- North American Windows box art
- Developer: The 3DO Company
- Publisher: The 3DO Company
- Series: Army Men
- Platforms: Windows, Game Boy Color
- Release: WindowsNA: March 3, 1999; EU: March 26, 1999; Game Boy ColorNA: November 22, 2000; EU: November 24, 2000;
- Genre: Real-time tactics
- Mode: Single-player

= Army Men II =

1999 video game

Army Men II is a 1999 real-time tactics video game developed and published by The 3DO Company for Microsoft Windows and Game Boy Color. The game differs from the first installment in that it has battles in both the "real world" and the "plastic world". It was also the first to introduce the concept of portals between the real world and their world, a topic that was expanded upon in later games.

==Plot==
===Background===
In Army Men, the Tan commander Plastro, invades the green lands. At the end, Sarge races the tan forces to a portal and enters, finding himself in a kitchen. The game begins with a massive tan force including Plastro himself chasing him through the portal. Major Mylar betrays Plastro, destroys the portal as he enters it and takes control of the tan army and territories.

===Levels===
The game continues from the kitchen with Sarge and a small squad fighting their way across the kitchen counter, finding a portal back to the plastic Jungle (Level 1). Securing a radio installation, Sarge contacts HQ for instructions (Level 2), using which he wins a tank fight (Level 3), save a blue spy from the tan forces and escapes through an airfield (Level 4).

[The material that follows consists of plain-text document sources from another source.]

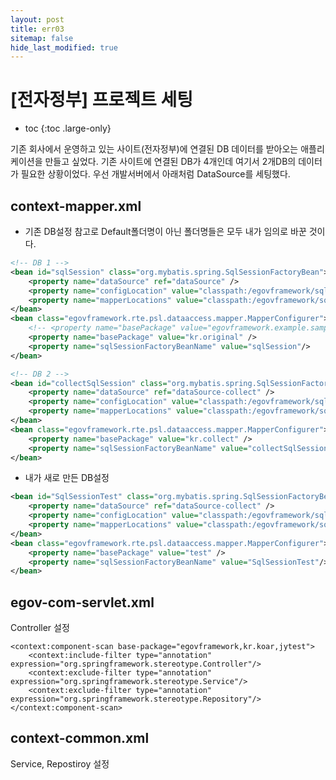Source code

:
 ```yaml
---
layout: post
title: err03
sitemap: false
hide_last_modified: true
---
```

# [전자정부] 프로젝트 세팅

* toc
{:toc .large-only}

기존 회사에서 운영하고 있는 사이트(전자정부)에 연결된 DB 데이터를 받아오는 애플리케이션을 만들고 싶었다.
기존 사이트에 연결된 DB가 4개인데 여기서 2개DB의 데이터가 필요한 상황이었다.
우선 개발서버에서 아래처럼 DataSource를 세팅했다.

## context-mapper.xml

- 기존 DB설정
참고로 Default폴더명이 아닌 폴더명들은 모두 내가 임의로 바꾼 것이다.

```xml
<!-- DB 1 -->
<bean id="sqlSession" class="org.mybatis.spring.SqlSessionFactoryBean">
	<property name="dataSource" ref="dataSource" />
	<property name="configLocation" value="classpath:/egovframework/sqlmap/original/sql-mapper-config.xml" />
	<property name="mapperLocations" value="classpath:/egovframework/sqlmap/original/mappers/*.xml" />
</bean>
<bean class="egovframework.rte.psl.dataaccess.mapper.MapperConfigurer">
	<!-- <property name="basePackage" value="egovframework.example.sample.service.impl" /> -->
	<property name="basePackage" value="kr.original" />
	<property name="sqlSessionFactoryBeanName" value="sqlSession"/>
</bean>

<!-- DB 2 -->
<bean id="collectSqlSession" class="org.mybatis.spring.SqlSessionFactoryBean">
	<property name="dataSource" ref="dataSource-collect" />
	<property name="configLocation" value="classpath:/egovframework/sqlmap/original/sql-mapper-config.xml" />
	<property name="mapperLocations" value="classpath:/egovframework/sqlmap/original/collect-mappers/*.xml" />
</bean>
<bean class="egovframework.rte.psl.dataaccess.mapper.MapperConfigurer">
	<property name="basePackage" value="kr.collect" />
	<property name="sqlSessionFactoryBeanName" value="collectSqlSession"/>
</bean>
```

- 내가 새로 만든 DB설정

```xml
<bean id="SqlSessionTest" class="org.mybatis.spring.SqlSessionFactoryBean">
	<property name="dataSource" ref="dataSource-collect" />
	<property name="configLocation" value="classpath:/egovframework/sqlmap/original/sql-mapper-config.xml" />
	<property name="mapperLocations" value="classpath:/egovframework/sqlmap/original/test-mappers/*.xml" />
</bean>
<bean class="egovframework.rte.psl.dataaccess.mapper.MapperConfigurer">
	<property name="basePackage" value="test" />
	<property name="sqlSessionFactoryBeanName" value="SqlSessionTest"/>
</bean>
```

## egov-com-servlet.xml

Controller 설정
```
<context:component-scan base-package="egovframework,kr.koar,jytest">
    <context:include-filter type="annotation" expression="org.springframework.stereotype.Controller"/>
    <context:exclude-filter type="annotation" expression="org.springframework.stereotype.Service"/>
    <context:exclude-filter type="annotation" expression="org.springframework.stereotype.Repository"/>
</context:component-scan>
```

## context-common.xml

Service, Repostiroy 설정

In search for a missing colonel in plastic tropical islands, Sarge finds soldiers from all four armies banded together in what is called "the Cult". Colonel, gone mad, is found to be the leader of this cult (Level 5). He escapes through a portal and is followed by Sarge into a front yard where he is taken out by Sarge himself (Level 6).

Sarge's plane is shot down into a plastic tropical island full of zombies created by Dr. Madd, an insane Grey scientist working for the Tan Army, who creates Cult forces by injecting different color liquids to soldiers. Sarge destroys the zombie mold factory generators (Level 7) and chases Dr. Madd to a desert where he must take out other scientists (Level 8). He then goes through another portal to a hobby table in a garage to stop several scientists from escaping back into the plastic world (Level 9). Through a portal he emerges at a forested, middle-of-nowhere tan base to fight the last enemy scientists protected by zombies, suicide bombers, etc. (Level 10)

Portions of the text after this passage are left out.